The goal is to clip all values with an upper bound of 1. My answer uses np.clip, which works fine.

np.clip(df.Data, a_min=None, a_max=1)
array([1, 1, 1, 1, 1, 1, 0, 1])

Or,

np.clip(df.Data.values, a_min=None, a_max=1)
array([1, 1, 1, 1, 1, 1, 0, 1])

Both of which return the same answer. My question is about the relative performance of these two methods. Consider –

df = pd.concat([df]*1000).reset_index(drop=True)

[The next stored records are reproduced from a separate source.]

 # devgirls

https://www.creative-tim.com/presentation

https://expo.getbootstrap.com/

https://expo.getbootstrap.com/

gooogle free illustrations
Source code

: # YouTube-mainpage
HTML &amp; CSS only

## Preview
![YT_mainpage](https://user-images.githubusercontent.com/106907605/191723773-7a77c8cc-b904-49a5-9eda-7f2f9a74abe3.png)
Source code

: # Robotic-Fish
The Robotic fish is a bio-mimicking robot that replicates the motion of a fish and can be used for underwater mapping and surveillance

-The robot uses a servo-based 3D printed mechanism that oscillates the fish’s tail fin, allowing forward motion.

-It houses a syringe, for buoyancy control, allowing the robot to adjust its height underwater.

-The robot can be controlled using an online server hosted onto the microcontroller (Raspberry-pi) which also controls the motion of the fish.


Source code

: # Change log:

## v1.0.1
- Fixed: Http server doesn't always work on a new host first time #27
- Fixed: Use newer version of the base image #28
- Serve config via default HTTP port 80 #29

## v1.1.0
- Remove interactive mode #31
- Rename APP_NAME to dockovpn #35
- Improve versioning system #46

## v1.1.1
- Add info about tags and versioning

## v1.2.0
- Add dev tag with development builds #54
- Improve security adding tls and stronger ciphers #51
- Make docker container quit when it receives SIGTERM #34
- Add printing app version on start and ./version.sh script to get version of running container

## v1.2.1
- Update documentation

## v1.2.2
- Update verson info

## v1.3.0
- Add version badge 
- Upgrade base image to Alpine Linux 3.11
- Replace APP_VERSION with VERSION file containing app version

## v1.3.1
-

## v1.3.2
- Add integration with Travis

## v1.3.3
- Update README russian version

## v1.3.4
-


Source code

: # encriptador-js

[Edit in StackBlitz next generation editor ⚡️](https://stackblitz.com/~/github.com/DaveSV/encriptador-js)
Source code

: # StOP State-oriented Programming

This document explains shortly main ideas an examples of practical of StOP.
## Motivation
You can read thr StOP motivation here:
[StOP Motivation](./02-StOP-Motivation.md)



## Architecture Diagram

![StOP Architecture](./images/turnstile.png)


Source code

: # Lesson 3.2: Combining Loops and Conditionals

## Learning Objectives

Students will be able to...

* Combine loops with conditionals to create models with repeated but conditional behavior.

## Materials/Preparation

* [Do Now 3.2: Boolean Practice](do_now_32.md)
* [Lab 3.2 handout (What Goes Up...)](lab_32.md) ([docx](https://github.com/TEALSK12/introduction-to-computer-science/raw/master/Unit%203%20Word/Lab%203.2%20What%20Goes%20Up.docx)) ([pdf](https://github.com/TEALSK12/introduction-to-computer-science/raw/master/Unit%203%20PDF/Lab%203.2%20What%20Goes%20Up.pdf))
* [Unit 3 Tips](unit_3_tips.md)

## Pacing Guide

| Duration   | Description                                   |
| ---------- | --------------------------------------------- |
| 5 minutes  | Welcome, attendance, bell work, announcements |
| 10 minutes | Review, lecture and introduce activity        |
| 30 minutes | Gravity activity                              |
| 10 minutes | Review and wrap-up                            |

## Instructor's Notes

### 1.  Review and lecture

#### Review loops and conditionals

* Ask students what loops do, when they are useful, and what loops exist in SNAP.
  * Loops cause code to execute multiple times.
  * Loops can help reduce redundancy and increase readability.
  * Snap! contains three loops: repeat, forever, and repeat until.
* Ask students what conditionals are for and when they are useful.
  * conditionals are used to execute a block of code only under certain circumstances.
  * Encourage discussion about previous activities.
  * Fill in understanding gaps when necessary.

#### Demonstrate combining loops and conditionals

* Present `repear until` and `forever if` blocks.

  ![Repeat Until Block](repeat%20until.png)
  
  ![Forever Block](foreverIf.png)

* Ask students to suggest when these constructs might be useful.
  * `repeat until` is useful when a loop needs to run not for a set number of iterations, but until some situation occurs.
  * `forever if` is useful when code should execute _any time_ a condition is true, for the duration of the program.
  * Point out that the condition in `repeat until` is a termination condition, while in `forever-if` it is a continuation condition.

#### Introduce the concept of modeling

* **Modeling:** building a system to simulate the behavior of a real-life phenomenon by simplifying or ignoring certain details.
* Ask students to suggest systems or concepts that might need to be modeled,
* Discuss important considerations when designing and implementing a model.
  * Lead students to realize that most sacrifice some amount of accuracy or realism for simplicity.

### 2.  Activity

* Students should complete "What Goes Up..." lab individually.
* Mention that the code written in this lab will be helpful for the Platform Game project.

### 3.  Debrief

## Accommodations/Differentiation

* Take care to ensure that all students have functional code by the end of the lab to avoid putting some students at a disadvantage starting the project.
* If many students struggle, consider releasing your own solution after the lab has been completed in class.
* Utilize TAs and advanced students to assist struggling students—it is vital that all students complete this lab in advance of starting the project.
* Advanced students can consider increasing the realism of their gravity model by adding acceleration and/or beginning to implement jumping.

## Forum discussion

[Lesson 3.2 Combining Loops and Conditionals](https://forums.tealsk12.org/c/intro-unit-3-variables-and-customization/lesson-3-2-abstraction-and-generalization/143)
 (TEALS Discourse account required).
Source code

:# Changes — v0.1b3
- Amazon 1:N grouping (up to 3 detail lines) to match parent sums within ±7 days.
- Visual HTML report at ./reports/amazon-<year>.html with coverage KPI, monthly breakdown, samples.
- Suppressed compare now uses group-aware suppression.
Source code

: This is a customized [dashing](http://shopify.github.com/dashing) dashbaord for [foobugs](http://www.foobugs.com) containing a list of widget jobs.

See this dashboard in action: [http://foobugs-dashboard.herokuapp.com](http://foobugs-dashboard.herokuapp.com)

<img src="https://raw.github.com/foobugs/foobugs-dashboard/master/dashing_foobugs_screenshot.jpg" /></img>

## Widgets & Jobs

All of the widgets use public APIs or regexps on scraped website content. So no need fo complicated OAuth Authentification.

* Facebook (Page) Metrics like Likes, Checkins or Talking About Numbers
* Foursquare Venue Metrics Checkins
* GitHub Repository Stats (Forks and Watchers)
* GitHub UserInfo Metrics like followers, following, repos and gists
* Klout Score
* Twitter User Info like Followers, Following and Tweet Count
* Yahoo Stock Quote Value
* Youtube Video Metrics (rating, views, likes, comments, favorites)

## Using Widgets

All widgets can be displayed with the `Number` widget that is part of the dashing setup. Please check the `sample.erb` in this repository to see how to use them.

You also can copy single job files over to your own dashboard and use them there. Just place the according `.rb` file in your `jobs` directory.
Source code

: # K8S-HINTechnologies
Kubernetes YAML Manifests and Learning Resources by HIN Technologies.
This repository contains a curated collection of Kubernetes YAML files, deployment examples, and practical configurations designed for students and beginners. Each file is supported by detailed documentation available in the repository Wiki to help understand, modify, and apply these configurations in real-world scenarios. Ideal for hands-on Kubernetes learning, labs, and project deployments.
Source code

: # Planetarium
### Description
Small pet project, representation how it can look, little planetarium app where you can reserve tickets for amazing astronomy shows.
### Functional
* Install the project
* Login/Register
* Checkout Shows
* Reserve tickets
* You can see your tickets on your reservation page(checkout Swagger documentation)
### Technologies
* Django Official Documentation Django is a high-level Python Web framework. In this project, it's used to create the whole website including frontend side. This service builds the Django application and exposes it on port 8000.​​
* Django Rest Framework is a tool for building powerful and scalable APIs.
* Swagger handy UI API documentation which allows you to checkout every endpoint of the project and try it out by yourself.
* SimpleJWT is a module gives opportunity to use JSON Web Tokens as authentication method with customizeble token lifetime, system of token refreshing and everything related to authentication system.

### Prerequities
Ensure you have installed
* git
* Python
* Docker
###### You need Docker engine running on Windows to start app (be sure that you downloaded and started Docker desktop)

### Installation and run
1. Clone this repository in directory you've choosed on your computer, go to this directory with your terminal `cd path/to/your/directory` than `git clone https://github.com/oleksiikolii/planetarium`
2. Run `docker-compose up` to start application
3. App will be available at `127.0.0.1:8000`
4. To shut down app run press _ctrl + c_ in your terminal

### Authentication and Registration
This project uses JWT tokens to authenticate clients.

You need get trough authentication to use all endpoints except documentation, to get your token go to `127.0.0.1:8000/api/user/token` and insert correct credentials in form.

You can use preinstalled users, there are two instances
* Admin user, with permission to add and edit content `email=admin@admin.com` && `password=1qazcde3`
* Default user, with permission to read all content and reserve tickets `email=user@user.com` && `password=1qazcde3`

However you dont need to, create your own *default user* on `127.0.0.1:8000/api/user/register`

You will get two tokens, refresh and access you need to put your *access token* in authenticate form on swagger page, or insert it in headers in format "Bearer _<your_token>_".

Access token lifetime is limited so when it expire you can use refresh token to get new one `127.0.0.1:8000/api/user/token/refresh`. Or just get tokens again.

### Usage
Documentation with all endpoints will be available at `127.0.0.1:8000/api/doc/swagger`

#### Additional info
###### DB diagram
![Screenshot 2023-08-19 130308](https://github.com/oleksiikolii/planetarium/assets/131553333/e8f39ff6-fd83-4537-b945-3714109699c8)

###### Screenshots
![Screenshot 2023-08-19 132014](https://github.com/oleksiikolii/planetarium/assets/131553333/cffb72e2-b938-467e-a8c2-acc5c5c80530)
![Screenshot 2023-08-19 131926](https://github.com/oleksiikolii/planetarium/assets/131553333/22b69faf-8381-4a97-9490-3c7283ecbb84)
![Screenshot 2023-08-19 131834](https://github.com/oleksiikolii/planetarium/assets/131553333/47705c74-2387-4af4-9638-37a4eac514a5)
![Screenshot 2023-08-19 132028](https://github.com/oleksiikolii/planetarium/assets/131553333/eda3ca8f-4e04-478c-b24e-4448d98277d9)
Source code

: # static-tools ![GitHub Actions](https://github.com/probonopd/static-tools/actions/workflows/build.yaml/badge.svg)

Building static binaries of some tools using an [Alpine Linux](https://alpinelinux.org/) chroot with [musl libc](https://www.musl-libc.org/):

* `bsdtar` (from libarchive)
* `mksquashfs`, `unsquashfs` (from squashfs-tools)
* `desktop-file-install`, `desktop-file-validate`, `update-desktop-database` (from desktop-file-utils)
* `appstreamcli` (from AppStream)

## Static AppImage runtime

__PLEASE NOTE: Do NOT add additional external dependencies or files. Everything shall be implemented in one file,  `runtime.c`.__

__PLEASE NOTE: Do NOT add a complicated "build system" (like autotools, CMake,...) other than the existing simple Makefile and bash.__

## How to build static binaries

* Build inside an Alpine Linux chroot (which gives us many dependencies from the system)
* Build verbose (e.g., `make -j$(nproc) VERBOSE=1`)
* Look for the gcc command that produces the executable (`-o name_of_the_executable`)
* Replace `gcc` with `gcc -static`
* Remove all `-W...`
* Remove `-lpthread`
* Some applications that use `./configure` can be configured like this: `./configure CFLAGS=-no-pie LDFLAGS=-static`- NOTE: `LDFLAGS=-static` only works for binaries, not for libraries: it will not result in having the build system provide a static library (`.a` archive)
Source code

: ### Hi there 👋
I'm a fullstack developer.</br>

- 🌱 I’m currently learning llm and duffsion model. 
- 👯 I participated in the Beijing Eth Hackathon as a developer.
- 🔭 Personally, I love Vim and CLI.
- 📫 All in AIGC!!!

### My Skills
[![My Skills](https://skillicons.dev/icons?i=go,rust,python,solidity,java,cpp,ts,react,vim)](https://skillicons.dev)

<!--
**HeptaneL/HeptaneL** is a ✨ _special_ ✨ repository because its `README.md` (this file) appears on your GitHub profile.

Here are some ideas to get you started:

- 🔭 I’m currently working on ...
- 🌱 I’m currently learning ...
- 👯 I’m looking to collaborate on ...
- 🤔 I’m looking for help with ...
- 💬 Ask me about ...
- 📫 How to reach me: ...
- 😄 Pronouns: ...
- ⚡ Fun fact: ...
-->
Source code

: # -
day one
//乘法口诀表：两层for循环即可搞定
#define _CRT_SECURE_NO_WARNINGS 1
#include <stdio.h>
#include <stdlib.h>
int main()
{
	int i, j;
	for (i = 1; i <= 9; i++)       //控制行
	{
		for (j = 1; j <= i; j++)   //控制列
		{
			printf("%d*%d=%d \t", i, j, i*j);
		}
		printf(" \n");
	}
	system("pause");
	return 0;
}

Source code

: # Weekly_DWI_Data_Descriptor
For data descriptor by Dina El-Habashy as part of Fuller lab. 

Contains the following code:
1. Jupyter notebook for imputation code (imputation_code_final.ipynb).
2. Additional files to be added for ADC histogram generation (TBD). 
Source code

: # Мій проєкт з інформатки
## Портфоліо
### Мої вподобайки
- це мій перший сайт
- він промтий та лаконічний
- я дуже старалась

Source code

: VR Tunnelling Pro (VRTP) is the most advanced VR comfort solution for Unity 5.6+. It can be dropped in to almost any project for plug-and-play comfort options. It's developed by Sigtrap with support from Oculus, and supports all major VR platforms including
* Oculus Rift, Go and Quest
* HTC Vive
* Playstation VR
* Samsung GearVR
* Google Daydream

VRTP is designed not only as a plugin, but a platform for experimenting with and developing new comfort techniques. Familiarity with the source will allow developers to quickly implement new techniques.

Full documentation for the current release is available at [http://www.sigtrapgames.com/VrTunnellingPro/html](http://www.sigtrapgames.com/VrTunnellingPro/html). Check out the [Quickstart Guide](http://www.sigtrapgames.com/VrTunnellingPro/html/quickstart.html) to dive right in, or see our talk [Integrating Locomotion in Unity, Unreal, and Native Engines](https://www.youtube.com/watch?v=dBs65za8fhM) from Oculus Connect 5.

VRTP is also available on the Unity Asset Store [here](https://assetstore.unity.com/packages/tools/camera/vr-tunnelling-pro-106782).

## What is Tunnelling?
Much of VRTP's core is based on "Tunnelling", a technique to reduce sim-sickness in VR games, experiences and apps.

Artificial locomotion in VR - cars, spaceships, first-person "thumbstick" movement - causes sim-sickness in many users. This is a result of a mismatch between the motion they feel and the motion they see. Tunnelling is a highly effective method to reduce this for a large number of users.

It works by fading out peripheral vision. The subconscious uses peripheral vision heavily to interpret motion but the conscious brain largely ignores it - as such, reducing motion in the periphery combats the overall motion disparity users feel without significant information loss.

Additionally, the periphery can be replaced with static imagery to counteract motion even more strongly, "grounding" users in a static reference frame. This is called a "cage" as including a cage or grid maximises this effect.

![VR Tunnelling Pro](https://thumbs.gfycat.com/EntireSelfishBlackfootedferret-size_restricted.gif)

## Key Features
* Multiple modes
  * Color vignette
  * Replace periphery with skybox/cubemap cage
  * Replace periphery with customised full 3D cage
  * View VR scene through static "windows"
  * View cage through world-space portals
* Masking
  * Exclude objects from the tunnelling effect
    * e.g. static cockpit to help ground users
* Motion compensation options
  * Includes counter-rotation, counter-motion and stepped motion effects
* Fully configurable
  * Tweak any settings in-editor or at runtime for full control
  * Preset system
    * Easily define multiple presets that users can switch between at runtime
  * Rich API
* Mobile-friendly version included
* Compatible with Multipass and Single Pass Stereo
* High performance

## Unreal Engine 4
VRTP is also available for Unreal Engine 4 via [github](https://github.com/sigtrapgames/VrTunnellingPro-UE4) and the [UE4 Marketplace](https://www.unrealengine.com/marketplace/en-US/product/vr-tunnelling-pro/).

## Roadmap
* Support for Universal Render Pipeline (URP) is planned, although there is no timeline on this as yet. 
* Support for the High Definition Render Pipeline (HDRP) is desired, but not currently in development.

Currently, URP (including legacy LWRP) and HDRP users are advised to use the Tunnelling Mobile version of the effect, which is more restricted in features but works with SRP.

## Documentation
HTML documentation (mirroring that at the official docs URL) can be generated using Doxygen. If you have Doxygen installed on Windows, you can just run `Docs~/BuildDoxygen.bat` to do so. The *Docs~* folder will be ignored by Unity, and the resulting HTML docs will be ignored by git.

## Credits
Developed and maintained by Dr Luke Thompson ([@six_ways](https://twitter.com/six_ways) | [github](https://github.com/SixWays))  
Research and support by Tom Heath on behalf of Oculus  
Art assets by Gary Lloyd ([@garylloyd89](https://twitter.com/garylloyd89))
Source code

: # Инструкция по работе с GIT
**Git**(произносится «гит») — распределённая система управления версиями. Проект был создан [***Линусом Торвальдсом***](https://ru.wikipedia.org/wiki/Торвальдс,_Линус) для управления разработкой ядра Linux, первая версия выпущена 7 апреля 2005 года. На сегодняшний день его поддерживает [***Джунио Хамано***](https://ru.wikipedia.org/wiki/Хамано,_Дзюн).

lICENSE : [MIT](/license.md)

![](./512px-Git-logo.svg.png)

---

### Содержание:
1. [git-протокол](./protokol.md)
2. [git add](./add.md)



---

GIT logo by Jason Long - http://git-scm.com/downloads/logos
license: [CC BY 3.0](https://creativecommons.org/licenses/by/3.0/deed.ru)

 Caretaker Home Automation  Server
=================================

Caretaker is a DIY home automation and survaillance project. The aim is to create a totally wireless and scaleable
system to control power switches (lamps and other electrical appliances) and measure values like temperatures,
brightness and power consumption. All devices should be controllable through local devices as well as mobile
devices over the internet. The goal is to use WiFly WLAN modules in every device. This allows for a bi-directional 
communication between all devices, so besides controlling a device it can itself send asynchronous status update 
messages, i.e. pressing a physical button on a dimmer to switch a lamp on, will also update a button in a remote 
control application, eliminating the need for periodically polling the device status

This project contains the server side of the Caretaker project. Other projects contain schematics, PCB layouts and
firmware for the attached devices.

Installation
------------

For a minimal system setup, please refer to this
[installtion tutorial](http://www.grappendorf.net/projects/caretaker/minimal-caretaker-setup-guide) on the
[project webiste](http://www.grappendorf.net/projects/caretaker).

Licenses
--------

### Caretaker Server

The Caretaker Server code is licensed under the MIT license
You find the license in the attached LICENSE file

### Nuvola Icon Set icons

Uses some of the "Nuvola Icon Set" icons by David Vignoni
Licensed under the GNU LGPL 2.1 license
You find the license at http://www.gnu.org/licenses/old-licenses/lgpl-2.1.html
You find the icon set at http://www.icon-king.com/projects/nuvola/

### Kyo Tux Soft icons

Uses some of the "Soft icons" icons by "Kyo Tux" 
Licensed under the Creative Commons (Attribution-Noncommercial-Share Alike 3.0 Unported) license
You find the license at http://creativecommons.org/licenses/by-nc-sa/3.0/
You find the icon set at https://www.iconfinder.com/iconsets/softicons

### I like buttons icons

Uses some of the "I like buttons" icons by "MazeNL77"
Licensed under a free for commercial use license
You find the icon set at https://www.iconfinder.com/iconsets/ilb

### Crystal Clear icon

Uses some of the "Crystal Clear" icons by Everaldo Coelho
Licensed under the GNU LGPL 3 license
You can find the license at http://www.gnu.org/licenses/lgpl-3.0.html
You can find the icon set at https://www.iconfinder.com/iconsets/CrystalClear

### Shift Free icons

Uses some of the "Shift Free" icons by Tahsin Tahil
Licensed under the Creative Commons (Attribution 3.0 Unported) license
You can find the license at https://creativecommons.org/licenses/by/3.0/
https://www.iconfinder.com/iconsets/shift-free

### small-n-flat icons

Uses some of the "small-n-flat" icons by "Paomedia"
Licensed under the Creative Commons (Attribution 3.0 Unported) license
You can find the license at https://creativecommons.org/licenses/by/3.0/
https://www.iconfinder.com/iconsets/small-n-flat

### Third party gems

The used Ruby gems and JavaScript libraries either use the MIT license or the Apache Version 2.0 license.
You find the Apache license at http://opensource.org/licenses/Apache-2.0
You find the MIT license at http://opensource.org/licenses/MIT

%timeit np.clip(df.Data, a_min=None, a_max=1)
1000 loops, best of 3: 270 µs per loop

%timeit np.clip(df.Data.values, a_min=None, a_max=1)
10000 loops, best of 3: 23.4 µs per loop

Why is there such a massive difference between the two, just by calling values on the latter? In other words…

Why are numpy functions so slow on pandas objects?

Solution

Yes, it seems like np.clip is a lot slower on pandas.Series than on numpy.ndarrays. That’s correct but it’s actually (at least asymptotically) not that bad. 8000 elements is still in the regime where constant factors are major contributors in the runtime. I think this is a very important aspect to the question, so I’m visualizing this (borrowing from another answer):

# Setup

import pandas as pd
import numpy as np

def on_series(s):
    return np.clip(s, a_min=None, a_max=1)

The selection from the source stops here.